■ RECORDS PROVIDED
★ ★ ★ ★ ★ ★ ★

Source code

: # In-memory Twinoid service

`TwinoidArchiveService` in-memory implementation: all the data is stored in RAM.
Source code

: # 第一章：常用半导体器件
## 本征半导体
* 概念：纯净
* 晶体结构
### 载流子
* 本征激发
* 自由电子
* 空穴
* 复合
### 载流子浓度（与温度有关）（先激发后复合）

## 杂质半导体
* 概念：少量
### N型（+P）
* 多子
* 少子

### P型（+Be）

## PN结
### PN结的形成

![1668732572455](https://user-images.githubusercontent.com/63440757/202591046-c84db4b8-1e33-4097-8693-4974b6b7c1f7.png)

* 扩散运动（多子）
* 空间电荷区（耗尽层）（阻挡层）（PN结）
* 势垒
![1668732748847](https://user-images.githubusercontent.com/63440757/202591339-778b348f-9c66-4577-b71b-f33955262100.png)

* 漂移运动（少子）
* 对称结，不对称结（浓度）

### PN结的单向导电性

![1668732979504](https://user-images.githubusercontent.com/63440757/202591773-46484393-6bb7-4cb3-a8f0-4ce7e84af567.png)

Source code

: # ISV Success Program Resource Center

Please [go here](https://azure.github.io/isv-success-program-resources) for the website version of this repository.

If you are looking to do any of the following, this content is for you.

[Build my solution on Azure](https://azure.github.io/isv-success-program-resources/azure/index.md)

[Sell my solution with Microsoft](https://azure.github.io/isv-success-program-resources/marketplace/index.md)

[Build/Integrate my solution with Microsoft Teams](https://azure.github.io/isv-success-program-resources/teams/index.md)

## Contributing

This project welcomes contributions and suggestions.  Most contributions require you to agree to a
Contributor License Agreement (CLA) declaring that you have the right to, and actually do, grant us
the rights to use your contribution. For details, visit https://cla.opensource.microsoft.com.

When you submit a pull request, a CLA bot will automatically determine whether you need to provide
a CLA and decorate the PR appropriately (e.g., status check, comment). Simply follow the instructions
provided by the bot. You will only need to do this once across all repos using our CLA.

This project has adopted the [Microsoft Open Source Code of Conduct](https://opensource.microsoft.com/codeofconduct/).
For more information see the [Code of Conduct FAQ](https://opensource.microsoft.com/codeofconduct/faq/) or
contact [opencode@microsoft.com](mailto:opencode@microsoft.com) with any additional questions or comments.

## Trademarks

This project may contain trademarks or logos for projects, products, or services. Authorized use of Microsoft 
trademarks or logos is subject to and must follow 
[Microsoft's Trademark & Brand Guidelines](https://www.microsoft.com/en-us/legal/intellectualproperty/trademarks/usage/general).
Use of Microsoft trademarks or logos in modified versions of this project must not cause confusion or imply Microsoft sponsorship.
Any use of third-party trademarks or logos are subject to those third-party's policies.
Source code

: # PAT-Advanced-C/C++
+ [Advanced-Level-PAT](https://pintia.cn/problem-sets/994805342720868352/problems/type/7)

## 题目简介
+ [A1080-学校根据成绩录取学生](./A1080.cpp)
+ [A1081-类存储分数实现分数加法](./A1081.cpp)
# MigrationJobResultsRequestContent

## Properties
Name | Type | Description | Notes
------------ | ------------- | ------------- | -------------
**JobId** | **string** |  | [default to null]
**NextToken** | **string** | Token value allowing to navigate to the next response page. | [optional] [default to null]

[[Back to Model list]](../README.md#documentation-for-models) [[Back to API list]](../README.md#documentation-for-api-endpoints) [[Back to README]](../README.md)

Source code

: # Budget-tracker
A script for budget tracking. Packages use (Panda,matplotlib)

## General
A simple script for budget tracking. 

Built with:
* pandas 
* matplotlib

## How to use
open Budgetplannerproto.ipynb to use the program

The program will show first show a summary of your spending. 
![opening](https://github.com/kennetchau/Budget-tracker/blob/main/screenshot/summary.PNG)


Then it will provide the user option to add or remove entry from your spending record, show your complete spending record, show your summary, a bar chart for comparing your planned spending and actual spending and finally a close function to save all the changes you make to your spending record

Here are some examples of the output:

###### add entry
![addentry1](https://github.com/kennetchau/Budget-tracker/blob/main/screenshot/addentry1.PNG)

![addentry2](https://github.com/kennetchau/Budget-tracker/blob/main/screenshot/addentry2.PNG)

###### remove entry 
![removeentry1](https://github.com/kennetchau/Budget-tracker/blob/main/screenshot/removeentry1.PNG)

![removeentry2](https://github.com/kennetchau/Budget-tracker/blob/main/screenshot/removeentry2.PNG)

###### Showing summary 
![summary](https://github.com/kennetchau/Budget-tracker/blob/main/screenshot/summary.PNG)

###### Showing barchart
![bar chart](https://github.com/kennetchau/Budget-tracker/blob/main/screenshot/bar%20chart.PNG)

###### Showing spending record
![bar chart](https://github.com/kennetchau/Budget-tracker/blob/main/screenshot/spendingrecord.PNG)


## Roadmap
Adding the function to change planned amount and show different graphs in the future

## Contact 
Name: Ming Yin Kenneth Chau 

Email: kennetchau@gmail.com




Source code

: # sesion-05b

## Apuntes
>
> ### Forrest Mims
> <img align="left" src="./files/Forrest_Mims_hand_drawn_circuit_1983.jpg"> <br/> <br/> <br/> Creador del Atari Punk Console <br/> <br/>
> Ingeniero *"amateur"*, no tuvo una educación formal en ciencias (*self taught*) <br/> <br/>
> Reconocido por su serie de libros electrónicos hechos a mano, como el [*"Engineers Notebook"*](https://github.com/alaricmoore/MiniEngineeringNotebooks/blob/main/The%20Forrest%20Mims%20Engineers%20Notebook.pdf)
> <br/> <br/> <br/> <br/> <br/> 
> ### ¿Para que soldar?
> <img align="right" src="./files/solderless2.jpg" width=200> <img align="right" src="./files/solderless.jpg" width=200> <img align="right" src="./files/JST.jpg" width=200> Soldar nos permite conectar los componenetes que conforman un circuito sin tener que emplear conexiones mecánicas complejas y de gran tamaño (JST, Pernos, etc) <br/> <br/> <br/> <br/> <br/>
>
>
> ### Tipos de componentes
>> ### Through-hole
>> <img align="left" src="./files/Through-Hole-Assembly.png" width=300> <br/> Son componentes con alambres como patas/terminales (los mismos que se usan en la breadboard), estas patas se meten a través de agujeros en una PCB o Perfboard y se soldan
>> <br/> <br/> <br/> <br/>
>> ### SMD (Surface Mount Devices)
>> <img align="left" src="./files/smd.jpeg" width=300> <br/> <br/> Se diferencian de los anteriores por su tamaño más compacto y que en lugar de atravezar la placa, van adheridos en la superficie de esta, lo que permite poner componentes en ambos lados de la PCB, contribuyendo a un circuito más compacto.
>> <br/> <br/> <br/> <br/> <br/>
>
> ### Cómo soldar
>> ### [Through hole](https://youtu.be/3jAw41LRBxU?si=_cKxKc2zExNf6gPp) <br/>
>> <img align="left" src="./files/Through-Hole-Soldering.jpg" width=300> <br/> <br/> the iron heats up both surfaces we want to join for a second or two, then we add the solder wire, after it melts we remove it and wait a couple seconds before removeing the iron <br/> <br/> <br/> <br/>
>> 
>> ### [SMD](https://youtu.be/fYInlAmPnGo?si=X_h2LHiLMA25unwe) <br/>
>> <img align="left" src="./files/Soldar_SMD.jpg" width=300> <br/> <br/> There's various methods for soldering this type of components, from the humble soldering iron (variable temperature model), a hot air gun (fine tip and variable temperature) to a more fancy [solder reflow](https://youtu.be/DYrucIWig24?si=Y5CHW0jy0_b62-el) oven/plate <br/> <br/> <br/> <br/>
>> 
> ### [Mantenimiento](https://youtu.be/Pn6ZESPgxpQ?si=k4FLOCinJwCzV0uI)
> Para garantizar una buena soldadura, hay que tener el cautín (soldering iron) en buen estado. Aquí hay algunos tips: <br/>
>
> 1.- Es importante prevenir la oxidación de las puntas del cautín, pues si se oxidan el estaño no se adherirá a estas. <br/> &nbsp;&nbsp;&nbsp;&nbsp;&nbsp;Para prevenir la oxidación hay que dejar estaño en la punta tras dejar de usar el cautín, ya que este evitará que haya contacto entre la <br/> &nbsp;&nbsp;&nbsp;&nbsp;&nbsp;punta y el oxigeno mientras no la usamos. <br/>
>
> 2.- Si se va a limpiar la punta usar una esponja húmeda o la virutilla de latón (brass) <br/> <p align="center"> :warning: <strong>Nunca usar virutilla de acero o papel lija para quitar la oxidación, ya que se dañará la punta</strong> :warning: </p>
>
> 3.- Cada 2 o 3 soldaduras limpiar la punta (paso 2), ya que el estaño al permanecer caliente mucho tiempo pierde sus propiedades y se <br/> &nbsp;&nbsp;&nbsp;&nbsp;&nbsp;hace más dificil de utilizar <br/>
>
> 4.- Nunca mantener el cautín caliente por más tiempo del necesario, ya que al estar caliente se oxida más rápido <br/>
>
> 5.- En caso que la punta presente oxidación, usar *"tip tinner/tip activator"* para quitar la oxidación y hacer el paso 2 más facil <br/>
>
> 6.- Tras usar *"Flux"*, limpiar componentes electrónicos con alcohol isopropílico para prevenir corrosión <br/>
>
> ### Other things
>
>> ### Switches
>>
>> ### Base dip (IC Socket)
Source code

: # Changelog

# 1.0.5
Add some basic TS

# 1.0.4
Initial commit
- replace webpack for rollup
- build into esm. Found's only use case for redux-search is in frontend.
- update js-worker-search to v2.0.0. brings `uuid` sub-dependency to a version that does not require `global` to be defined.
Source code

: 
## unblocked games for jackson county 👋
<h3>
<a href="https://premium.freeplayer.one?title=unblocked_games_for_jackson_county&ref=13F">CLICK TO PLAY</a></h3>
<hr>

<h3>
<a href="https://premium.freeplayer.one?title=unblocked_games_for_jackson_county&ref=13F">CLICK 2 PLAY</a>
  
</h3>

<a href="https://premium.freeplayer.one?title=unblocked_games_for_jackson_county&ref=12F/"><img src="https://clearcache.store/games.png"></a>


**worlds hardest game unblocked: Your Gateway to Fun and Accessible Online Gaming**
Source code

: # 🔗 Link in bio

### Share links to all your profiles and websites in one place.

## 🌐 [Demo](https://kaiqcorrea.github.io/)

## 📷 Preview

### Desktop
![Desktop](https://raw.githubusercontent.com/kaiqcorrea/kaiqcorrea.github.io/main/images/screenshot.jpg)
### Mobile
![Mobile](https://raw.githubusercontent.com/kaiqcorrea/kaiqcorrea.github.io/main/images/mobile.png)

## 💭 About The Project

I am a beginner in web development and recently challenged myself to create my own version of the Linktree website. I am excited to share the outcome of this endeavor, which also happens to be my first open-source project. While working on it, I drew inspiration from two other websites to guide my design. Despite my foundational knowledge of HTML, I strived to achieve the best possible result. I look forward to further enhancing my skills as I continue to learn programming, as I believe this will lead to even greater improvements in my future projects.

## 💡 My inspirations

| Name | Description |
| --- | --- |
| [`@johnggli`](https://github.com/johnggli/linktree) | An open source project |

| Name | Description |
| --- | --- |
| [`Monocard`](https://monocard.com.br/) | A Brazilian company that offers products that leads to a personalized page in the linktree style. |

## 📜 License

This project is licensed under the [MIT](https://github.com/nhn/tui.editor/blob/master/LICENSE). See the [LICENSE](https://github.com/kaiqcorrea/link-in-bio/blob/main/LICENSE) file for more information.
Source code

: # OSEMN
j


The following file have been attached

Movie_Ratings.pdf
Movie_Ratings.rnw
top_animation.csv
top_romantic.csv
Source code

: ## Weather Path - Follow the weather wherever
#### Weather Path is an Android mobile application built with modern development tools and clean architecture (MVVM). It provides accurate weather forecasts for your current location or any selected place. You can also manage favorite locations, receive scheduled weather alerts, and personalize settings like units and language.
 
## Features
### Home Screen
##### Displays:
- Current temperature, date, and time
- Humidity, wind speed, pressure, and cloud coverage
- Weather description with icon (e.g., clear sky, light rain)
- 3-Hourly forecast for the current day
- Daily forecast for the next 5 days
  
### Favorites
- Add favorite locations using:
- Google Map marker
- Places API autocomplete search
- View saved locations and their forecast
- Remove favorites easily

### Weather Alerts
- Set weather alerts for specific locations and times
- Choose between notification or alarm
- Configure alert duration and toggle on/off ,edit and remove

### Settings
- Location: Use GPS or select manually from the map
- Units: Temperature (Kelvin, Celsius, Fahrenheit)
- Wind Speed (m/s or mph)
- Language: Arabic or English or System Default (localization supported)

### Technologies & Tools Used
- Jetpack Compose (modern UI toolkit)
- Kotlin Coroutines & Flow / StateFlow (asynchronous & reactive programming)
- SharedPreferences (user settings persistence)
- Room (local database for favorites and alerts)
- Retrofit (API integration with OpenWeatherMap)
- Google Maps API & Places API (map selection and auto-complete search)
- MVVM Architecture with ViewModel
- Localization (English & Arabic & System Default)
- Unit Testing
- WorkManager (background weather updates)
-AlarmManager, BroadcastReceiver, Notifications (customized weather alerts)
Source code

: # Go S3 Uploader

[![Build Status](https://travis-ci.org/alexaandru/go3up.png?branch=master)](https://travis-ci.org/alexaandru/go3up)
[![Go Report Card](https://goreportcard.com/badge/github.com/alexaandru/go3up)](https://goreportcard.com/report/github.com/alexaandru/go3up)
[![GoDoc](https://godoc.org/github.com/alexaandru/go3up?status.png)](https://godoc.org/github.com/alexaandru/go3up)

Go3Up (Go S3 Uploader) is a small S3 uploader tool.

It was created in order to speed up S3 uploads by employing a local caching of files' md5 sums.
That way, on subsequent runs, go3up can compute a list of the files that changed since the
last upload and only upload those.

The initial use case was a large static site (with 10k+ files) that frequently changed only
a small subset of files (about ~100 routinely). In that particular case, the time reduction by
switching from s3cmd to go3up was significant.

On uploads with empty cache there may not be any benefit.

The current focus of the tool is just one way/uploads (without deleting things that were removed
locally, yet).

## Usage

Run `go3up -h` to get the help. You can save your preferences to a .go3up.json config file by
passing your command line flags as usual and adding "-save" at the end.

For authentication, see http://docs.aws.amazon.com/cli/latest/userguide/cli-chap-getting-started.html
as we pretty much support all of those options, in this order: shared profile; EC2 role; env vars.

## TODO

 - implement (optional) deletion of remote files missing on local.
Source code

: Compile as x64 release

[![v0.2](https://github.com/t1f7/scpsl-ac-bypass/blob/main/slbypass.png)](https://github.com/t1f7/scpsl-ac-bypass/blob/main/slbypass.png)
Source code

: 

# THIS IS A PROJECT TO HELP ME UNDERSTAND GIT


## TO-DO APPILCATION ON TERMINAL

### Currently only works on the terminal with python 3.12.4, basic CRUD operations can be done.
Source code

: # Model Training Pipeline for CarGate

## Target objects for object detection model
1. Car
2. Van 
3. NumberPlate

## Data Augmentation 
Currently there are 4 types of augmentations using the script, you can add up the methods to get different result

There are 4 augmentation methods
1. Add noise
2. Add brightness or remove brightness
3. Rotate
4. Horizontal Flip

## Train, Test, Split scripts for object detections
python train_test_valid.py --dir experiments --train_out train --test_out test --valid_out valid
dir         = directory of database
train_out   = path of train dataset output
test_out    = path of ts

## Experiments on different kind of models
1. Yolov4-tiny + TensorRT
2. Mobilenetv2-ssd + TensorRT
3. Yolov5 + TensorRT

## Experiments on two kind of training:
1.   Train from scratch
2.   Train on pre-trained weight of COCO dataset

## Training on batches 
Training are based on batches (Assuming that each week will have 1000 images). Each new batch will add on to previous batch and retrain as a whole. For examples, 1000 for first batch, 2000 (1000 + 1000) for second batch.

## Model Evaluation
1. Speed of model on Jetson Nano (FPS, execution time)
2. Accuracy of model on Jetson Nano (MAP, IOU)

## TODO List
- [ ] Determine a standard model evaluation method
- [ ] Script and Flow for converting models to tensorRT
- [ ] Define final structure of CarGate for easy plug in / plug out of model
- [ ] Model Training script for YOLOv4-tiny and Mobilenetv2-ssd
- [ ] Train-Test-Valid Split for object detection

★ ★ ★ ★ ★ ★ ★

■ EXERCISE
Wherever "resources" appears in the listing, report the line it is on.

■ PROBLEM SOLUTION
Please [go here](https://azure.github.io/isv-success-program-resources) for the website version of this repository.
[Build my solution on Azure](https://azure.github.io/isv-success-program-resources/azure/index.md)
[Sell my solution with Microsoft](https://azure.github.io/isv-success-program-resources/marketplace/index.md)
[Build/Integrate my solution with Microsoft Teams](https://azure.github.io/isv-success-program-resources/teams/index.md)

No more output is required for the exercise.